Later, I ended up in line behind the same sign holders at CVS as they boasted about their chances. And there it was — anger and division and hate — churning in my stomach.
I. did. not. even. know. them.
In the tenor of speeches last night, as the red signs won out over the blue signs, there was the same sense of us-against-them. “Decisive Victory,” the headline read this morning.
Are you listening to the words? Opposition. Sides. Fight. Victory.
Throughout this year’s election season, I found myself wondering more and more about my actions. What purpose did it serve to distinguish myself as a blue sign as opposed to a red sign? What did I gain by aligning myself with one side or the other? Why did that alignment make me feel somehow righteous?
But I pushed these thoughts away — surely it is morally appropriate to stand up for what I believe to be the best course of action. How can than not be correct?
Once again I find the words of Krishnamurti filtering into my thoughts.
Is there righteous anger ever? Or is there only anger? There is no good influence or bad influence, only influence, but when you are influenced by something which doesn’t suit me I call it an evil influence. The moment you protect your family, your country, a bit of coloured rag called a flag, a belief, an idea, a dogma, the thing that you demand or that you hold, that very protection indicates anger.
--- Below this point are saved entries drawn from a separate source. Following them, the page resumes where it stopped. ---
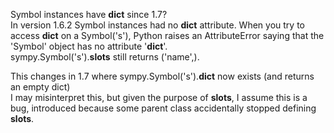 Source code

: Symbol instances have __dict__ since 1.7?  
In version 1.6.2 Symbol instances had no __dict__ attribute. When you try to access __dict__ on a Symbol('s'), Python raises an AttributeError saying that the 'Symbol' object has no attribute '__dict__'.  
sympy.Symbol('s').__slots__ still returns ('name',).  

This changes in 1.7 where sympy.Symbol('s').__dict__ now exists (and returns an empty dict)  
I may misinterpret this, but given the purpose of __slots__, I assume this is a bug, introduced because some parent class accidentally stopped defining __slots__.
So can you look at anger without any explanation or justification, without saying, “I must protect my goods,” or “I was right to be angry,” or “How stupid of me to be angry”? Can you look at anger as if it were something by itself? Can you look at completely objectively, which means neither defending it nor condemning it? (Krishnamurti, Freedom from the Known, p 52)
• • •
The brain when faced with violence undergoes a rapid chemical change; it reacts much quicker than the blow. One’s whole body reacts and there is immediate response; one may not hit back, but the very presence of anger or hatred causes this response and there is action. In the presence of a person who is angry, see what takes place if one is aware of it and does not respond. The moment one is aware of the other person’s anger and one does not react oneself, there is quite a different response. One’s instinct is to respond to hate by hate, to anger by anger; there is the welling up chemically which creates in the system the nervous reactions. But quieten all this in the presence of anger, and a different action takes place. (Krishnamurti, Questions and Answers, p 23)
These words create such a shift in me, I cannot describe it. They dangle a soft veil of some intangible, other way of being in this world that is appealing to my soul — and yet there is so much clutter. Like those signs I had to walk by at the polling station yesterday: believe this way, think this way, good guys, bad guys.
I can see, vaguely, that there is another way to move about in this world, though I suspect it will take some time to clear the path.